PROBLEM DETAILS:
Pick every line from the data that holds the word "customizable".

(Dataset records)

━━━━━━━━━━━━━━━━━━━━━━━━━━━━━━

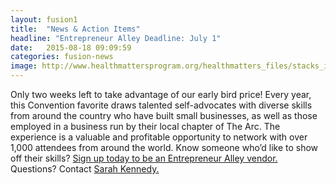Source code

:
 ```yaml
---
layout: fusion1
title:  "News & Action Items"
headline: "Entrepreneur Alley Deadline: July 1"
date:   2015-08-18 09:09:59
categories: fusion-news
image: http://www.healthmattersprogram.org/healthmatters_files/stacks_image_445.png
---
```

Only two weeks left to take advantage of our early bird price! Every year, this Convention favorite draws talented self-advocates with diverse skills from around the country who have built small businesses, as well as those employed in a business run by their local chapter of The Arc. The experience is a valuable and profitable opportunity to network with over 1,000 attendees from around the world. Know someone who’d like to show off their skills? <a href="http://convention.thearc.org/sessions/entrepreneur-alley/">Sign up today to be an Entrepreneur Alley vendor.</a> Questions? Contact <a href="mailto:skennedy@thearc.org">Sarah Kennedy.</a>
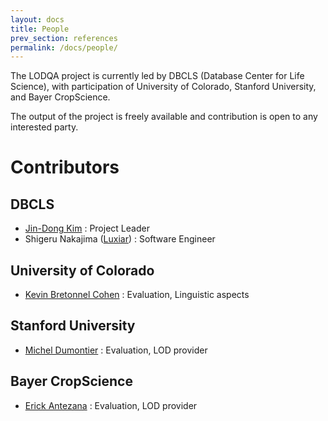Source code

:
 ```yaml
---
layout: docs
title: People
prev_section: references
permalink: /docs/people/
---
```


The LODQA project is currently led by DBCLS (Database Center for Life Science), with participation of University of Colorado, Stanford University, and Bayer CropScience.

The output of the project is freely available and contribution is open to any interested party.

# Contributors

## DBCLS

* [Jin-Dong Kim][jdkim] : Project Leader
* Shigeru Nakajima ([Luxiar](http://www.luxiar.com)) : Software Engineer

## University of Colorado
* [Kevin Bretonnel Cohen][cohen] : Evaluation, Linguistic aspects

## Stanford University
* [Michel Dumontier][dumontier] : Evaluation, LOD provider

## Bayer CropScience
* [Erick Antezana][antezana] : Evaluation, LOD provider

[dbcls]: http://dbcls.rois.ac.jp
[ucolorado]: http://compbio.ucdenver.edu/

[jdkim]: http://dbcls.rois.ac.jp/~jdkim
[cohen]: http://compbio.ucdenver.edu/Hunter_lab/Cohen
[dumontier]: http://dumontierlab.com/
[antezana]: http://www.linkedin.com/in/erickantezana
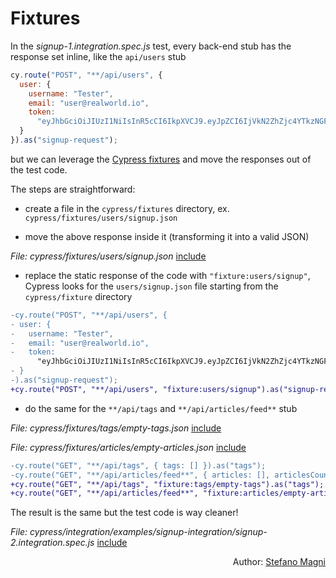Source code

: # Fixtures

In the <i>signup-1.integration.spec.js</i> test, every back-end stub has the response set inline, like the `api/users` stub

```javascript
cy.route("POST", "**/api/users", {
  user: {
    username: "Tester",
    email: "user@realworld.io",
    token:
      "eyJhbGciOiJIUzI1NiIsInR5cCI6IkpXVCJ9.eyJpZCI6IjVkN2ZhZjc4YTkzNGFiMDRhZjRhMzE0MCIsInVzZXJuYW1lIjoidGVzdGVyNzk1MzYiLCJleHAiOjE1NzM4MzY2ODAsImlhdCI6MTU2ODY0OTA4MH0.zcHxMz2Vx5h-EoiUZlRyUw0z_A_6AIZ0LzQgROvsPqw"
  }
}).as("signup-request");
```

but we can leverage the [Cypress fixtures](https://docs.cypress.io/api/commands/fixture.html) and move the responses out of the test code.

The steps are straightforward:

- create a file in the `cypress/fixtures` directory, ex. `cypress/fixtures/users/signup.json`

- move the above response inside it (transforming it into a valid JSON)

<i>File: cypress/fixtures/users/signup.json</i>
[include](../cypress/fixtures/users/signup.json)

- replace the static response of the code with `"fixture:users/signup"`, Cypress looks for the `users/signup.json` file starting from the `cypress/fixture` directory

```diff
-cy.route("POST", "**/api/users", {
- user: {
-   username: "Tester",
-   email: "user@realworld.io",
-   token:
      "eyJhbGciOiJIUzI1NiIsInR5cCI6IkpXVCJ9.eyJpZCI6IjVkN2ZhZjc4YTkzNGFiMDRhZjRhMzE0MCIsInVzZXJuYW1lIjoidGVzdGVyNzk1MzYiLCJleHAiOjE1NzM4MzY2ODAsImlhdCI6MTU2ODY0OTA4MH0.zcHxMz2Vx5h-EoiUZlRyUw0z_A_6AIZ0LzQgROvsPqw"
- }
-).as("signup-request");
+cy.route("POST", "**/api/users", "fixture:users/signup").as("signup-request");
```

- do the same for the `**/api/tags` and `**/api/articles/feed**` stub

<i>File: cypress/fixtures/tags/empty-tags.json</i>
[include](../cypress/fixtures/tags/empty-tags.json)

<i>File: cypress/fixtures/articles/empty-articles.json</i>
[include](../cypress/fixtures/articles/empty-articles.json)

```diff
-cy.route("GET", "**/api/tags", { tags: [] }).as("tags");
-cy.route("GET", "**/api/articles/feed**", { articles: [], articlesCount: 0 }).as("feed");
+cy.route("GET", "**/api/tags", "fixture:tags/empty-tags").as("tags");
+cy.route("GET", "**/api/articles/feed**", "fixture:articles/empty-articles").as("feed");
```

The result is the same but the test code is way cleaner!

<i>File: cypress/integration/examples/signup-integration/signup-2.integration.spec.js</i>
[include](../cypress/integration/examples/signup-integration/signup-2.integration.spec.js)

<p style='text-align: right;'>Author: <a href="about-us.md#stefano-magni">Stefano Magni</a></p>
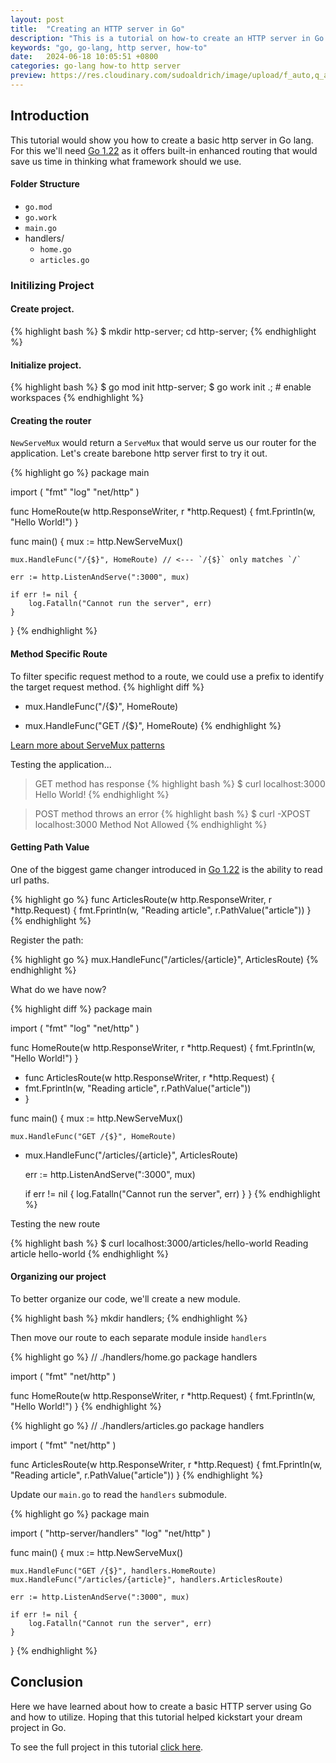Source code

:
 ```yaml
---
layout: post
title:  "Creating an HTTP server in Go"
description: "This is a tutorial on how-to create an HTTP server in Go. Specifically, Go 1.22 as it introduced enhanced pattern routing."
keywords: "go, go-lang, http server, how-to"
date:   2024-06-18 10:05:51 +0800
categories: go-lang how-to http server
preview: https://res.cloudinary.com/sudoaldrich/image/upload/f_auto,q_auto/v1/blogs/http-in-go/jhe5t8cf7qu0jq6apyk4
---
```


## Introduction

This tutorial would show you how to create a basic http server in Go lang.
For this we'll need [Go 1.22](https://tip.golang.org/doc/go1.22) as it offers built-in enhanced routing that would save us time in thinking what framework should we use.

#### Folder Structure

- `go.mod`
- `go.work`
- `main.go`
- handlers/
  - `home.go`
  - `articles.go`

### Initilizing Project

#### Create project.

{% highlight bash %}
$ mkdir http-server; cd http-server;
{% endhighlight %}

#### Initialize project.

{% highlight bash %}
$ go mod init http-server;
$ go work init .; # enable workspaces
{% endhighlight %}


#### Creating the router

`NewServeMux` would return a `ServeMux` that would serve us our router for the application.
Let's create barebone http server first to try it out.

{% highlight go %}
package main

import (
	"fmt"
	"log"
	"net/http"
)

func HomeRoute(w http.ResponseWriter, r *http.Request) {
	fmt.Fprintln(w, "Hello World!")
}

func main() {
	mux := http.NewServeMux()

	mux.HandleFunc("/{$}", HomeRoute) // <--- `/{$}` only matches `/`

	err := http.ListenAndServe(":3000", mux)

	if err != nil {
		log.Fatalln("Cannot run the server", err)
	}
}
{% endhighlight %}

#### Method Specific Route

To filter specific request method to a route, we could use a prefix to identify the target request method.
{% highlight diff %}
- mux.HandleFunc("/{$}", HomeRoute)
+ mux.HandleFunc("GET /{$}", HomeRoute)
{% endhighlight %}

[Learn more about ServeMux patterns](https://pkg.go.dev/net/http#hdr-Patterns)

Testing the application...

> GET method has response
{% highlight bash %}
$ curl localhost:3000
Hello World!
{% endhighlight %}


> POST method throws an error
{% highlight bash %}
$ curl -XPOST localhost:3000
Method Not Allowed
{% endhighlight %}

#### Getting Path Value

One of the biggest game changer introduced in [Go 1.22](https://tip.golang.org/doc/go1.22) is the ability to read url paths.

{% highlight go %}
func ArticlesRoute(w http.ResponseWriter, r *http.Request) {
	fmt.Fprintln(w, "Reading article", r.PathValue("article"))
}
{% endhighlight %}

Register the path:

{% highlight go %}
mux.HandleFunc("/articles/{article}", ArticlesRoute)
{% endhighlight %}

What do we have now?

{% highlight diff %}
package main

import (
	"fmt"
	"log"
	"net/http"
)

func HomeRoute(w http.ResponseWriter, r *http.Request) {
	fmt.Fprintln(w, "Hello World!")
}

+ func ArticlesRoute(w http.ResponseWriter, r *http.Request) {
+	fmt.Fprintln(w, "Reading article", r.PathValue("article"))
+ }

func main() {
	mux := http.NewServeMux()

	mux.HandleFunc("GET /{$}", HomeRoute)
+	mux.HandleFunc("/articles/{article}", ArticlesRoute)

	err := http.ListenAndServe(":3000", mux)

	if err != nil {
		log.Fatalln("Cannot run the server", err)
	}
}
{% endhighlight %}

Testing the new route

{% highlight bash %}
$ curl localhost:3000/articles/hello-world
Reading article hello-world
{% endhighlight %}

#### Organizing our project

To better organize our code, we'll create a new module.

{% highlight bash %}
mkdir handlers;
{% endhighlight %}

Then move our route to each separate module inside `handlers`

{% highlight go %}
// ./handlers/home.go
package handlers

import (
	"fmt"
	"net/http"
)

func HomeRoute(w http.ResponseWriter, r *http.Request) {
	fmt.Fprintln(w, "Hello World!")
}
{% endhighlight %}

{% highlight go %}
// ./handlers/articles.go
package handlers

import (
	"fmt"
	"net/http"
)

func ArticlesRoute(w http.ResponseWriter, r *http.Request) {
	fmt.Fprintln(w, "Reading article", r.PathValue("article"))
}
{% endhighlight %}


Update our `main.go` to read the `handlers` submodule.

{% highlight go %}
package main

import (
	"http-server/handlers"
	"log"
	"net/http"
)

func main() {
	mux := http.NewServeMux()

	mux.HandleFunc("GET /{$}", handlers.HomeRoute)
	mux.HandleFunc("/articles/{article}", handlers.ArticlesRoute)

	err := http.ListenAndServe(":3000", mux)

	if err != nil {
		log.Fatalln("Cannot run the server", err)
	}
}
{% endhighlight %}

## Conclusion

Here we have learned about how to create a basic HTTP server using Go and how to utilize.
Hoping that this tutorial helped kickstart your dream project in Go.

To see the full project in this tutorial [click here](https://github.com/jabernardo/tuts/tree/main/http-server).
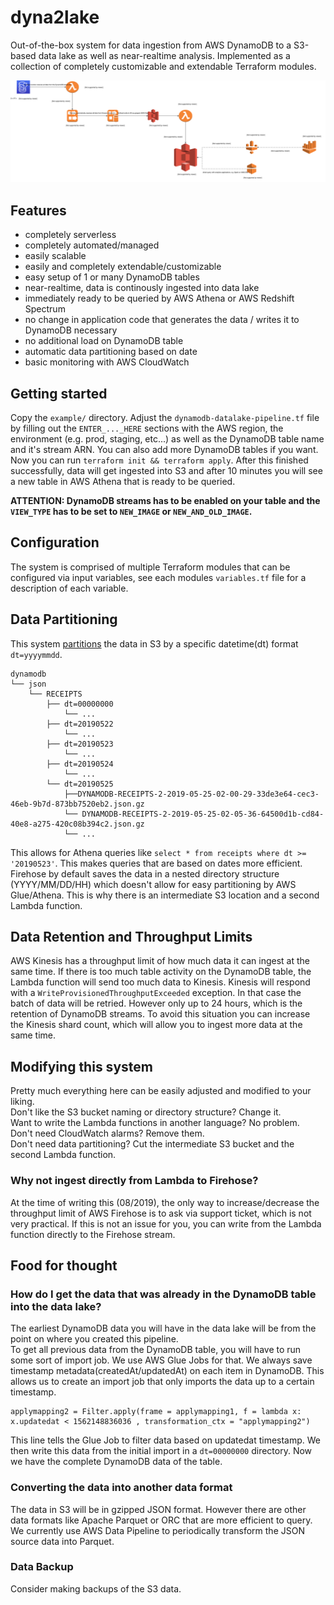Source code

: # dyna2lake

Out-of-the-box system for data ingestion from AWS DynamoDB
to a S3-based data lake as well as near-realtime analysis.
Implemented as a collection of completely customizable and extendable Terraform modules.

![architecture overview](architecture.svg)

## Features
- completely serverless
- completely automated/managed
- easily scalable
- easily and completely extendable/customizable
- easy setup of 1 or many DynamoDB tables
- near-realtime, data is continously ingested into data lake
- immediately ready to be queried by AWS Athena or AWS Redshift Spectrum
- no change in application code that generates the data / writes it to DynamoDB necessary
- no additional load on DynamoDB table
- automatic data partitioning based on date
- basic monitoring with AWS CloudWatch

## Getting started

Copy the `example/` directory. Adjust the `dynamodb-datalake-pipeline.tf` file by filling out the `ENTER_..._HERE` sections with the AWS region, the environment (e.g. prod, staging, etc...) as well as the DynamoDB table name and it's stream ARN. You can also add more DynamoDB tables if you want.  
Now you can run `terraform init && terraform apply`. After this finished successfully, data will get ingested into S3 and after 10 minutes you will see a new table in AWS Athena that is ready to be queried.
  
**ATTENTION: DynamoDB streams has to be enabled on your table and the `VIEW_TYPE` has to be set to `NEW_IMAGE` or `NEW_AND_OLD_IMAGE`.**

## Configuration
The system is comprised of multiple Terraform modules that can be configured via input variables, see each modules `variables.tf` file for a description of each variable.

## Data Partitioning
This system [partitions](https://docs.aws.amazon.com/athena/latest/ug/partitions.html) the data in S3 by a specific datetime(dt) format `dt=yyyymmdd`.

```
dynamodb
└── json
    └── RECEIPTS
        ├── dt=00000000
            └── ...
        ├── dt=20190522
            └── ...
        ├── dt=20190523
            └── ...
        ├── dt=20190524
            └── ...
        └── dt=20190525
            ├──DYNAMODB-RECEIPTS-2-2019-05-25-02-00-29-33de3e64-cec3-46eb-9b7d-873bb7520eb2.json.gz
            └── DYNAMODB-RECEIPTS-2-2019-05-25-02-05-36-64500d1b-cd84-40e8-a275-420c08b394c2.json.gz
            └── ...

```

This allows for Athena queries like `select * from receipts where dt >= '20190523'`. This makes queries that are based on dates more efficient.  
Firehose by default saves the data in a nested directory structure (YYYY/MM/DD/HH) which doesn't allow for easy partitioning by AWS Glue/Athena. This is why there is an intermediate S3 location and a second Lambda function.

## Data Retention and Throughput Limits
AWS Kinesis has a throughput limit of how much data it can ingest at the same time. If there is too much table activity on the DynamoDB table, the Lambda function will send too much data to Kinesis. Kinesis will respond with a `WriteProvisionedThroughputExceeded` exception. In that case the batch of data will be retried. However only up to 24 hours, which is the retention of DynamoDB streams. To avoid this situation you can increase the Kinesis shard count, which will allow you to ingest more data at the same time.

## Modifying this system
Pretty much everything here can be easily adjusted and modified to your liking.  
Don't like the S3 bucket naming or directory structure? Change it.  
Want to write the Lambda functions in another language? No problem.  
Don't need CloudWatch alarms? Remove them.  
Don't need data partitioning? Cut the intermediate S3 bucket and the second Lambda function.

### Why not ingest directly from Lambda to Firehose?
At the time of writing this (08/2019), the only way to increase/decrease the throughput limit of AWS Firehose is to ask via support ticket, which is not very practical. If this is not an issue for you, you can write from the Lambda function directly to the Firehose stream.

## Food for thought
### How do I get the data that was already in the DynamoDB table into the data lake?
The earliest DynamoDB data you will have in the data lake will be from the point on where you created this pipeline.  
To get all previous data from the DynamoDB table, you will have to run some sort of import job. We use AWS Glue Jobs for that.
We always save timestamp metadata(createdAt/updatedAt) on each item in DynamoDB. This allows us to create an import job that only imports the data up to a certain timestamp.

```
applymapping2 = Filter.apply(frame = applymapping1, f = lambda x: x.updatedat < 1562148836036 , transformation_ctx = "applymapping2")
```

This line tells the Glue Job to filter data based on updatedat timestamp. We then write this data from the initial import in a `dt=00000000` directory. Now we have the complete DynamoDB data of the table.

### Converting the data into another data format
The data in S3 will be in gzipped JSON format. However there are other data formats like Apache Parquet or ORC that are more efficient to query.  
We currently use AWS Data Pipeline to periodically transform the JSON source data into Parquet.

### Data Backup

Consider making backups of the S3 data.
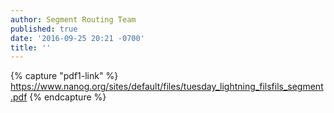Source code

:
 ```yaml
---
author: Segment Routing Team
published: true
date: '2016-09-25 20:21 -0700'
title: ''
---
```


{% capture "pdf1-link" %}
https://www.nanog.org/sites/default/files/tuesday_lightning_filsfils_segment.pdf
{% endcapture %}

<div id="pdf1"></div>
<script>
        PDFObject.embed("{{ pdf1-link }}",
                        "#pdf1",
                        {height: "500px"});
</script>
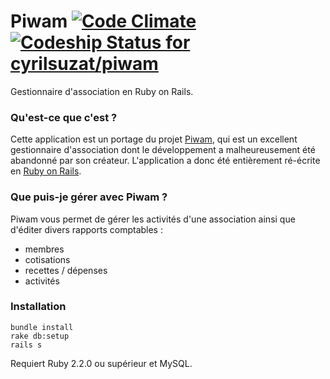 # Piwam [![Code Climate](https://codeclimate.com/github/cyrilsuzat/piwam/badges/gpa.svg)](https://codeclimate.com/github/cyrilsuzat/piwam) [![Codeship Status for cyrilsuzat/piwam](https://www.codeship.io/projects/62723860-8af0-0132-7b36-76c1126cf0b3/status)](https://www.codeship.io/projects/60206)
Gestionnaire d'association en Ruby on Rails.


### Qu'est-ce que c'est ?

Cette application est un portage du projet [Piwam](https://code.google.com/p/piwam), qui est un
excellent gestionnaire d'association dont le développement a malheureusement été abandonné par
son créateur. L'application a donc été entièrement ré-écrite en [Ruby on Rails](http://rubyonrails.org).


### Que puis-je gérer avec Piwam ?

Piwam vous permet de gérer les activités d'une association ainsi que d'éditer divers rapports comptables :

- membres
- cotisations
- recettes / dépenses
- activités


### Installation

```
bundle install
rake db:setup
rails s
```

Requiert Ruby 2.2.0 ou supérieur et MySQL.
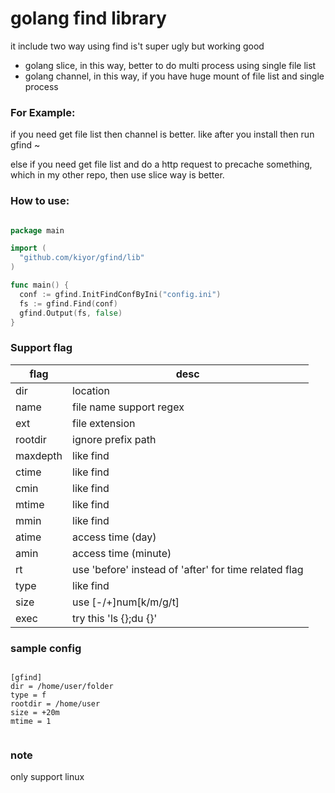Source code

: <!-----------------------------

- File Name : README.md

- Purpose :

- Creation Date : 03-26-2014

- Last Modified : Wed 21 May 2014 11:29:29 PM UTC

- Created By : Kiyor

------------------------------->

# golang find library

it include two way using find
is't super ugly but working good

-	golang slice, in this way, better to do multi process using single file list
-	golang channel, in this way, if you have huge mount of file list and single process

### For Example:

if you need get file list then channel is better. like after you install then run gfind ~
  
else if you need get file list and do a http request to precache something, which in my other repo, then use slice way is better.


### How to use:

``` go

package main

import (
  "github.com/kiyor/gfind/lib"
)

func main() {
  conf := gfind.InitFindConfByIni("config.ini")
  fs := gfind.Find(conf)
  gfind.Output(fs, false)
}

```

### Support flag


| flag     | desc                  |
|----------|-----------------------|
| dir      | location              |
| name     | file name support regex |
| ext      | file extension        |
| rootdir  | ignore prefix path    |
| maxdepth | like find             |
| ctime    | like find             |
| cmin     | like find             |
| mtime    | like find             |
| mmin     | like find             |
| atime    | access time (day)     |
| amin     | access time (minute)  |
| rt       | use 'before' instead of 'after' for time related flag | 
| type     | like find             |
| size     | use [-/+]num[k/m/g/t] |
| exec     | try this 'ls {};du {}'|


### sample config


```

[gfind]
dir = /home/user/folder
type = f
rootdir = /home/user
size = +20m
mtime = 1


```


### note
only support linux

━━━━━━━━━━━━━━━━━━━━━━━━━━━━━━

TASK RESULT:
Implemented as a collection of completely customizable and extendable Terraform modules.
- easily and completely extendable/customizable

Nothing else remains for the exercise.